Recently-merged Russian exchange MICEX-RTS will decide on settlement reforms within the next two months as part of efforts to make its market more accessible for foreign investors. 

 

Recently-merged Russian exchange MICEX-RTS will decide on settlement reforms within the next two months as part of efforts to make its market more accessible for foreign investors. 

The bourse has also drafted new rules for trade execution, clearing and settlement which it also plans to roll out to market participants in June or July, together with more details on the exchange’s upgraded technology infrastructure and how to connect to it.

The new settlement procedures, which will be developed in conjunction with Russia's new single central securities depository the National Settlement Depository, will bring the country inline with other markets in Europe by moving from a T+0 settlement period to either a T+2 or T+3 period for equities and bond trading.

“We recognise that the T+ settlement cycle is a big change for domestic market participants but they have been positive to date and we hope they will be well prepared in time for the change,” said Anna Kuznetsova, managing director of equities, MICEX-RTS. “Making our market more accessible to non-resident investors is very important for increasing liquidity.”

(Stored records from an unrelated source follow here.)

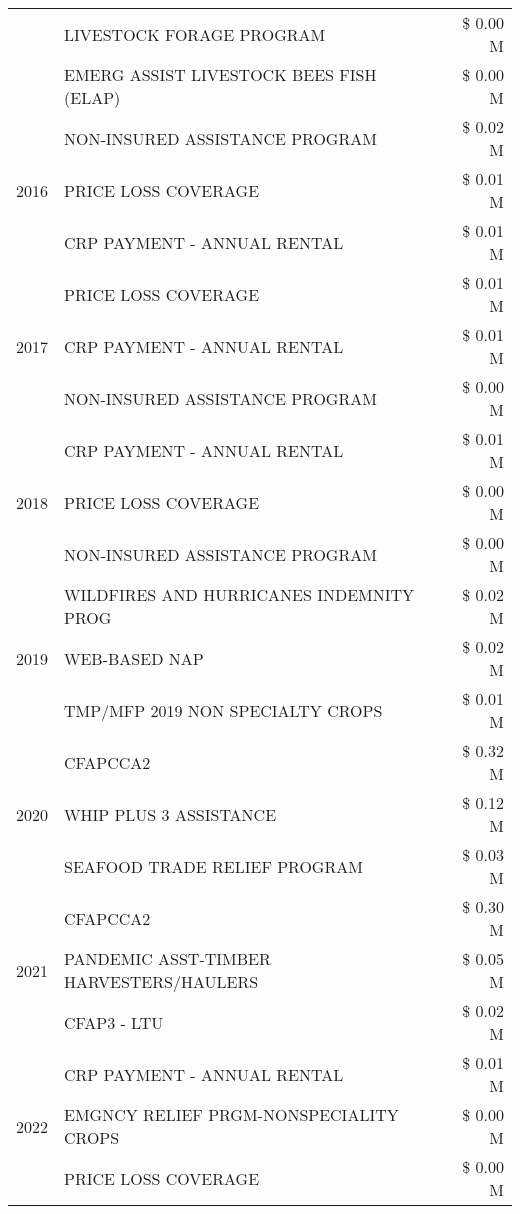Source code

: \begin{tabular}{llr}
 & LIVESTOCK FORAGE PROGRAM & \$ 0.00 M \\
 & EMERG ASSIST LIVESTOCK BEES FISH (ELAP) & \$ 0.00 M \\
\cline{1-3}
\multirow[t]{3}{*}{2016} & NON-INSURED ASSISTANCE PROGRAM & \$ 0.02 M \\
 & PRICE LOSS COVERAGE & \$ 0.01 M \\
 & CRP PAYMENT - ANNUAL RENTAL & \$ 0.01 M \\
\cline{1-3}
\multirow[t]{3}{*}{2017} & PRICE LOSS COVERAGE & \$ 0.01 M \\
 & CRP PAYMENT - ANNUAL RENTAL & \$ 0.01 M \\
 & NON-INSURED ASSISTANCE PROGRAM & \$ 0.00 M \\
\cline{1-3}
\multirow[t]{3}{*}{2018} & CRP PAYMENT - ANNUAL RENTAL & \$ 0.01 M \\
 & PRICE LOSS COVERAGE & \$ 0.00 M \\
 & NON-INSURED ASSISTANCE PROGRAM & \$ 0.00 M \\
\cline{1-3}
\multirow[t]{3}{*}{2019} & WILDFIRES AND HURRICANES INDEMNITY PROG & \$ 0.02 M \\
 & WEB-BASED NAP & \$ 0.02 M \\
 & TMP/MFP 2019 NON SPECIALTY CROPS & \$ 0.01 M \\
\cline{1-3}
\multirow[t]{3}{*}{2020} & CFAPCCA2 & \$ 0.32 M \\
 & WHIP PLUS 3 ASSISTANCE & \$ 0.12 M \\
 & SEAFOOD TRADE RELIEF PROGRAM & \$ 0.03 M \\
\cline{1-3}
\multirow[t]{3}{*}{2021} & CFAPCCA2 & \$ 0.30 M \\
 & PANDEMIC ASST-TIMBER HARVESTERS/HAULERS & \$ 0.05 M \\
 & CFAP3 - LTU & \$ 0.02 M \\
\cline{1-3}
\multirow[t]{3}{*}{2022} & CRP PAYMENT - ANNUAL RENTAL & \$ 0.01 M \\
 & EMGNCY RELIEF PRGM-NONSPECIALITY CROPS & \$ 0.00 M \\
 & PRICE LOSS COVERAGE & \$ 0.00 M \\
\cline{1-3}
\bottomrule
\end{tabular}
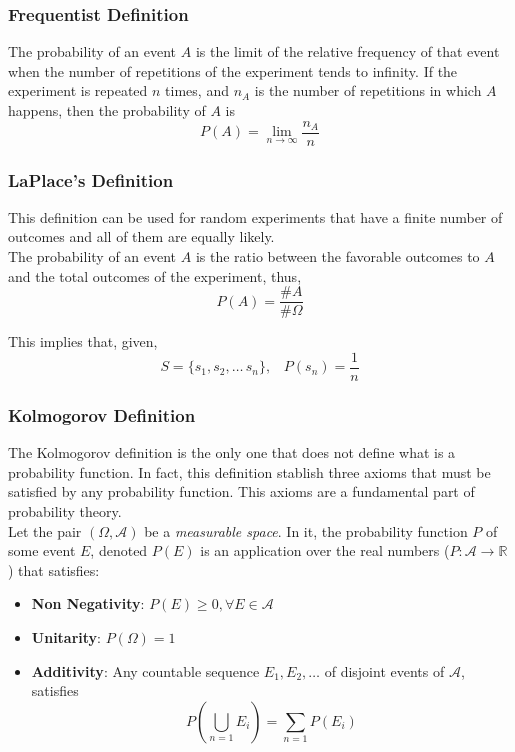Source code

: \subsubsection{Frequentist Definition}
The probability of an event $A$ is the limit of the relative frequency of that event when the number of repetitions of the experiment tends to infinity.
If the experiment is repeated $n$ times, and $n_A$ is the number of repetitions in which $A$ happens, then the probability of $A$ is
\[ P(A) = \lim_{n \rightarrow \infty} \frac{n_A}{n} \] 

\subsubsection{LaPlace's Definition}
This definition can be used for random experiments that have a finite number of outcomes and all of them are equally likely.\\
The probability of an event $A$ is the ratio between the favorable outcomes to $A$ and the total outcomes of the experiment, thus,
\[  P(A) = \frac{\#A}{\#\Omega}  \]

This implies that, given,
\[ S = \{s_1,s_2,\dots\, s_n\},\;\;\; P(s_n)=\frac{1}{n} \]

\subsubsection{Kolmogorov Definition}
The Kolmogorov definition is the only one that does not define what is a probability function. In fact, this definition stablish three axioms that must be
satisfied by any probability function. This axioms are a fundamental part of probability theory.\\
Let the pair $(\Omega, \mathcal{A})$ be a \textit{measurable space}. In it, the probability function $P$ of some event $E$, denoted $P(E)$ is an application
over the real numbers ($P: \mathcal{A} \rightarrow \mathbb{R}$) that satisfies:

\begin{itemize}
    \item \textbf{Non Negativity}: $P(E) \geq 0, \forall E \in \mathcal{A}$
    \item \textbf{Unitarity}: $P(\Omega) = 1$
    \item \textbf{Additivity}: Any countable sequence $E_1, E_2, \dots$ of disjoint events of $\mathcal{A}$, satisfies
            \[ P(\bigcup_{n=1} E_i) = \sum_{n=1} P(E_i) \]
\end{itemize}


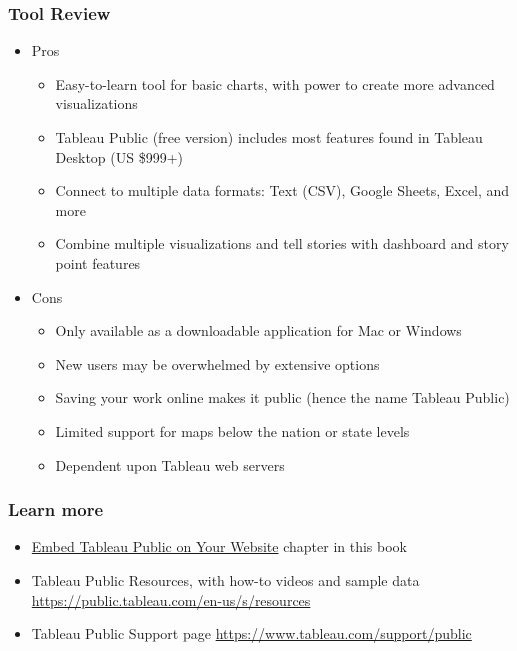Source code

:\documentclass[
  english,
]{book}
\providecommand{\tightlist}{%
  \setlength{\itemsep}{0pt}\setlength{\parskip}{0pt}}
\begin{document}
\hypertarget{tool-review-1}{%
\subsubsection*{Tool Review}\label{tool-review-1}}

\begin{itemize}
\tightlist
\item
  Pros

  \begin{itemize}
  \tightlist
  \item
    Easy-to-learn tool for basic charts, with power to create more advanced visualizations
  \item
    Tableau Public (free version) includes most features found in Tableau Desktop (US \$999+)
  \item
    Connect to multiple data formats: Text (CSV), Google Sheets, Excel, and more
  \item
    Combine multiple visualizations and tell stories with dashboard and story point features
  \end{itemize}
\item
  Cons

  \begin{itemize}
  \tightlist
  \item
    Only available as a downloadable application for Mac or Windows
  \item
    New users may be overwhelmed by extensive options
  \item
    Saving your work online makes it public (hence the name Tableau Public)
  \item
    Limited support for maps below the nation or state levels
  \item
    Dependent upon Tableau web servers
  \end{itemize}
\end{itemize}

\hypertarget{learn-more-8}{%
\subsubsection*{Learn more}\label{learn-more-8}}

\begin{itemize}
\tightlist
\item
  \href{iframe-tableau}{Embed Tableau Public on Your Website} chapter in this book
\item
  Tableau Public Resources, with how-to videos and sample data \url{https://public.tableau.com/en-us/s/resources}
\item
  Tableau Public Support page \url{https://www.tableau.com/support/public}
\end{itemize}
\end{document}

The current T+0 settlement model involves stock being deposited prior to a trade taking place. This can be a barrier to investment for firms that are used to longer settlement cycles in other markets and is blamed for low liquidity levels in Russia. 

While welcoming the changes to the settlement rules, market participants have urged the exchange to provide more clarity after previous statements suggested RTS-MICEX would use a T+4 settlement period. 

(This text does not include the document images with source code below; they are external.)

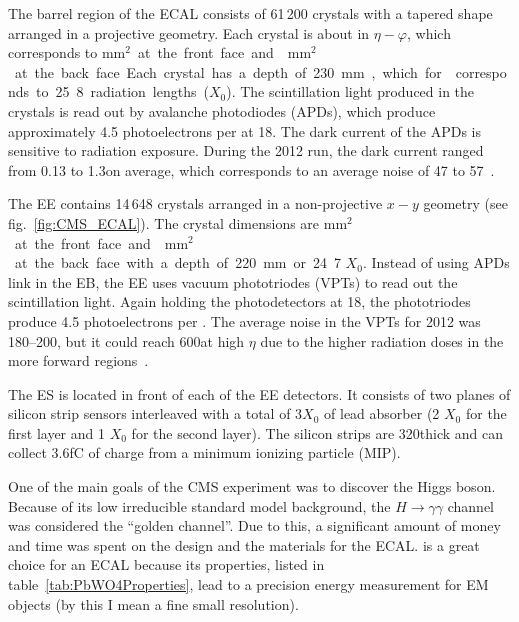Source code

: The barrel region of the ECAL consists of 61\,200 crystals with a tapered shape arranged in a projective geometry. Each crystal is about  in $\eta-\varphi$, which corresponds to \unit{mm$^{\text{2}}$} at the front face and \unit{mm$^{\text{2}}$} at the back face. Each crystal has a depth of 230\mm, which for \PbWO corresponds to 25.8 radiation lengths ($X_{0}$). The scintillation light produced in the crystals is read out by avalanche photodiodes (APDs), which produce approximately 4.5 photoelectrons per \MeVns at 18\degC. The dark current of the APDs is sensitive to radiation exposure. During the 2012 run, the dark current ranged from 0.13 to 1.3\muA on average, which corresponds to an average noise of 47 to 57\mev~\cite{CMS:2013ecal}.

The EE contains 14\,648 \PbWO crystals arranged in a non-projective $x-y$ geometry (see fig.~\ref{fig:CMS_ECAL}). The crystal dimensions are \unit{mm$^{\text{2}}$} at the front face and \unit{mm$^{\text{2}}$} at the back face with a depth of 220\mm or 24.7 $X_{0}$. Instead of using APDs link in the EB, the EE uses vacuum phototriodes (VPTs) to read out the scintillation light. Again holding the photodetectors at 18\degC, the phototriodes produce 4.5 photoelectrons per \MeVns. The average noise in the VPTs for 2012 was 180--200\mev, but it could reach 600\mev at high $\eta$ due to the higher radiation doses in the more forward regions~\cite{CMS:2013ecal}.

The ES is located in front of each of the EE detectors. It consists of two planes of silicon strip sensors interleaved with a total of $3 X_0$ of lead absorber (2 $X_{0}$ for the first layer and 1 $X_{0}$ for the second layer). The silicon strips are 320\mum thick and can collect 3.6\unit{fC} of charge from a minimum ionizing particle (MIP).

One of the main goals of the CMS experiment was to discover the Higgs boson.
Because of its low irreducible standard model background, the $H\rightarrow\gamma\gamma$ channel was considered the ``golden channel''.
Due to this, a significant amount of money and time was spent on the design and the materials for the ECAL.
\PbWO is a great choice for an ECAL because its properties, listed in table~\ref{tab:PbWO4Properties}, lead to a precision energy measurement for EM objects (by this I mean a fine small resolution). 

%
%
%
%
%
%
%
%
%
%
%
%
%
%
%

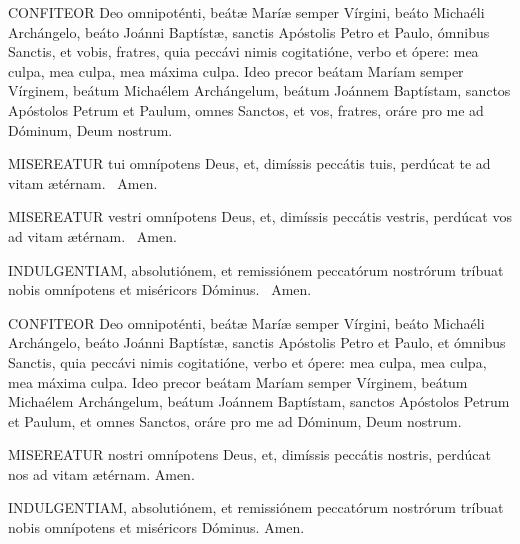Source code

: 
\lettrine[lines=2]{C}{ONFITEOR} Deo omnipoténti, beátæ Maríæ semper Vírgini, beáto Michaéli Archángelo, beáto Joánni Baptístæ, sanctis Apóstolis Petro et Paulo, ómnibus Sanctis, et vobis, fratres, quia peccávi nimis cogitatióne, verbo et ópere: mea culpa, mea culpa, mea máxima culpa. Ideo precor beátam Maríam semper Vírginem, beátum Michaélem Archángelum, beátum Joánnem Baptístam, sanctos Apóstolos Petrum et Paulum, omnes Sanctos, et vos, fratres, oráre pro me ad Dóminum, Deum nostrum.


\lettrine[lines=2]{M}{ISEREATUR} tui omnípotens Deus, et, dimíssis peccátis tuis, perdúcat te ad vitam ætérnam. \R\ Amen.



\lettrine[lines=2]{M}{ISEREATUR} vestri omnípotens Deus, et, dimíssis peccátis vestris, perdúcat vos ad vitam ætérnam. \R\ Amen.

\lettrine[lines=2]{I}{NDULGENTIAM}, absolutiónem, et remissiónem peccatórum nostrórum tríbuat nobis omnípotens et miséricors Dóminus. \R\ Amen.


\lettrine[lines=2]{C}{ONFITEOR} Deo omnipoténti, beátæ Maríæ semper Vírgini, beáto Michaéli Archángelo, beáto Joánni Baptístæ, sanctis Apóstolis Petro et Paulo, et ómnibus Sanctis, quia peccávi nimis cogitatióne, verbo et ópere: mea culpa, mea culpa, mea máxima culpa. Ideo precor beátam Maríam semper Vírginem, beátum Michaélem Archángelum, beátum Joánnem Baptístam, sanctos Apóstolos Petrum et Paulum, et omnes Sanctos, oráre pro me ad Dóminum, Deum nostrum.


\lettrine[lines=2]{M}{ISEREATUR} nostri omnípotens Deus, et, dimíssis peccátis nostris, perdúcat nos ad vitam ætérnam. Amen.

\lettrine[lines=2]{I}{NDULGENTIAM}, absolutiónem, et remissiónem peccatórum nostrórum tríbuat nobis omnípotens et miséricors Dóminus. Amen.


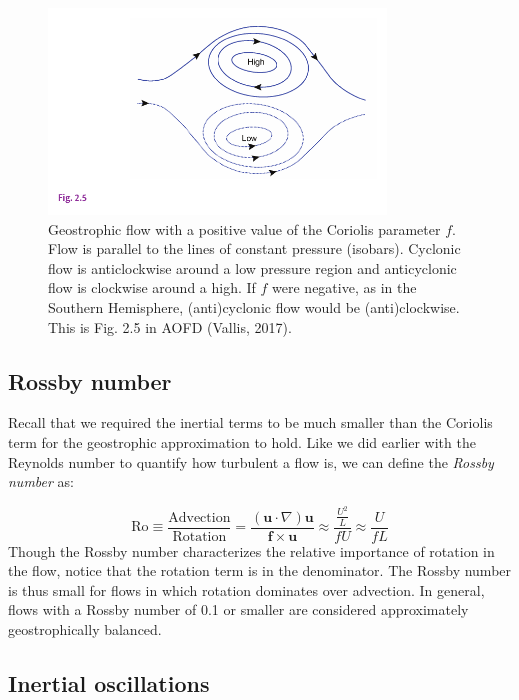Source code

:\documentclass[12pt]{article}
\numberwithin{equation}{section}
\numberwithin{figure}{section}
\numberwithin{table}{section}
\begin{document}
\begin{figure}[h]
  \centering
  \includegraphics[width=0.8\textwidth]{assets/fig_geostrophic_balance.pdf}
  \caption{
    Geostrophic flow with a positive value of the Coriolis parameter $f$.
    Flow is parallel to the lines of constant pressure (isobars).
    Cyclonic flow is anticlockwise around a low pressure region and
    anticyclonic flow is clockwise around a high. If $f$ were negative, as in
    the Southern Hemisphere, (anti)cyclonic flow would be (anti)clockwise.
    This is Fig. 2.5 in AOFD (Vallis, 2017).
  }
  \label{fig:geostrophic_flow}
\end{figure}

\subsection{Rossby number}

Recall that we required the inertial terms to be much smaller than the Coriolis
term for the geostrophic approximation to hold.
Like we did earlier with the Reynolds number to quantify how turbulent a flow is,
we can define the \textit{Rossby number} as:

\begin{equation}
  \text{Ro} \equiv
  \frac{\text{Advection}}{\text{Rotation}} = 
  \frac{\left( \mathbf{u} \cdot \nabla \right) \mathbf{u}}{\mathbf{f} \times \mathbf{u}}
  \approx \frac{\frac{U^2}{L}}{fU}
  \approx \frac{U}{fL}
\end{equation}
Though the Rossby number characterizes the relative importance of rotation in
the flow, notice that the rotation term is in the denominator.
The Rossby number is thus small for flows in which rotation dominates over
advection.
In general, flows with a Rossby number of 0.1 or smaller are considered
approximately geostrophically balanced.

\subsection{Inertial oscillations}
\end{document}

“A clearer narrative would be most welcome,” said Andrew Pryer, director of execution sales at ING. “The market needs to understand what will change and when. Continued ambiguity will forestall the opening of the Russian market to foreign investment institutions.”

Meanwhile, starting from November, brokers will be able to connect to the new streamlined exchange infrastructure for simulated trading followed by a period of parallel live running that the exchange hopes to complete by the end of February 2013, when the T+0 systems are scheduled to be switched off for top-30 liquid stocks. The remaining securities will be shifted to the new T+ settlement gradually in future. The exchange is also developing a book-building platform to further enhance its thriving corporate and government bond sector.

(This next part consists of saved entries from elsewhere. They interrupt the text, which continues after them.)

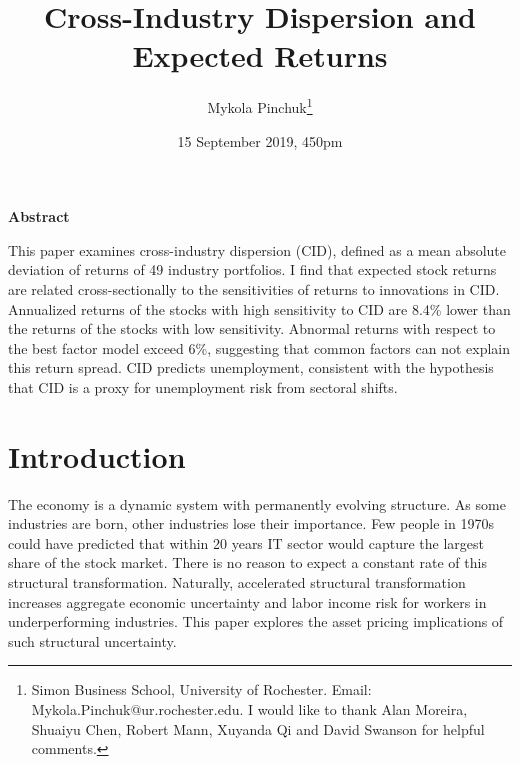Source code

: \documentclass[12pt]{article}
\begin{document}
\onehalfspacing      %
\renewcommand{\footnote}{\endnote}  %

\author{\large{Mykola Pinchuk}\thanks{\rm Simon Business School, University of Rochester. Email: Mykola.Pinchuk@ur.rochester.edu. \newline I would like to thank Alan Moreira, Shuaiyu Chen, Robert Mann, Xuyanda Qi and David Swanson for helpful comments.}}

\title{\bf Cross-Industry Dispersion and Expected Returns}

\date{15 September 2019, 450pm}  

\maketitle
\thispagestyle{empty}

\bigskip

\normalsize
\vspace{1cm}

\centerline{\bf Abstract}

\vspace{0.5cm}

\begin{onehalfspace}  %
  \noindent This paper examines cross-industry dispersion (CID), defined as a mean absolute deviation of returns of 49 industry portfolios. I find that expected stock returns are related cross-sectionally to the sensitivities of returns to innovations in CID. Annualized returns of the stocks with high sensitivity to CID are 8.4\% lower than the returns of the stocks with low sensitivity. Abnormal returns with respect to the best factor model exceed 6\%, suggesting that common factors can not explain this return spread. CID predicts unemployment, consistent with the hypothesis that CID is a proxy for unemployment risk from sectoral shifts.
\end{onehalfspace}
\medskip


\clearpage
{}


\section{Introduction} \label{sec:Model}
The economy is a dynamic system with permanently evolving structure. As some industries are born, other industries lose their importance. Few people in 1970s could have predicted that within 20 years IT sector would capture the largest share of the stock market. There is no reason to expect a constant rate of this structural transformation. Naturally, accelerated structural transformation increases aggregate economic uncertainty and labor income risk for workers in underperforming industries. This paper explores the asset pricing implications of such structural uncertainty.
\end{document}
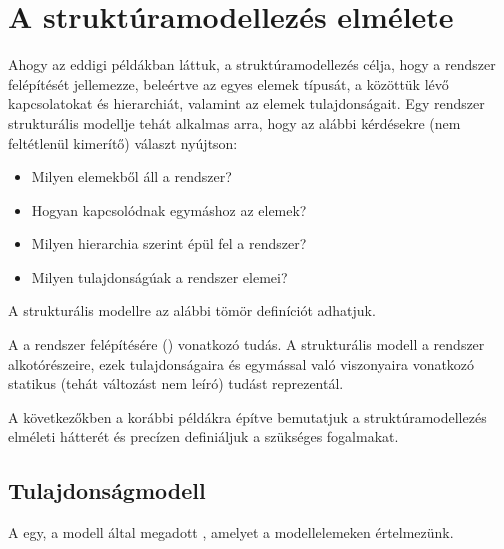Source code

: \section{A struktúramodellezés elmélete}


Ahogy az eddigi példákban láttuk, a struktúramodellezés célja, hogy a rendszer felépítését jellemezze, beleértve az egyes elemek típusát, a közöttük lévő kapcsolatokat és hierarchiát, valamint az elemek tulajdonságait. Egy rendszer strukturális modellje tehát alkalmas arra, hogy az alábbi kérdésekre (nem feltétlenül kimerítő) választ nyújtson:

\begin{itemize}
	\item Milyen elemekből áll a rendszer?
	\item Hogyan kapcsolódnak egymáshoz az elemek?
	\item Milyen hierarchia szerint épül fel a rendszer?
	\item Milyen tulajdonságúak a rendszer elemei?
\end{itemize}


A strukturális modellre az alábbi tömör definíciót adhatjuk.

\begin{definicio}
	A  a rendszer felépítésére () vonatkozó tudás. A strukturális modell a rendszer alkotórészeire, ezek tulajdonságaira és egymással való viszonyaira vonatkozó statikus (tehát változást nem leíró) tudást reprezentál. %
\end{definicio}


A következőkben a korábbi példákra építve bemutatjuk a struktúramodellezés elméleti hátterét és precízen definiáljuk a szükséges fogalmakat.

\subsection{Tulajdonságmodell}

\begin{definicio}
	A  egy, a modell által megadott , amelyet a modellelemeken értelmezünk.
\end{definicio}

Russia’s RTS and MICEX exchanges merged in December last year, and are preparing to float via IPO in 2013. The listing is expected to be worth around US$300 million. The combined bourse is a key plank in the Russian government’s plan to turn Moscow into an international financial centre by attracting new issuers and international investors. International buy- and sell-side firms hope to realise efficiencies from accessing a combined market using a common trading platform and collateral system. At present, RTS is denominated in US dollars whilst MICEX uses the ruble. The exchange group currently requires T+0 settlement.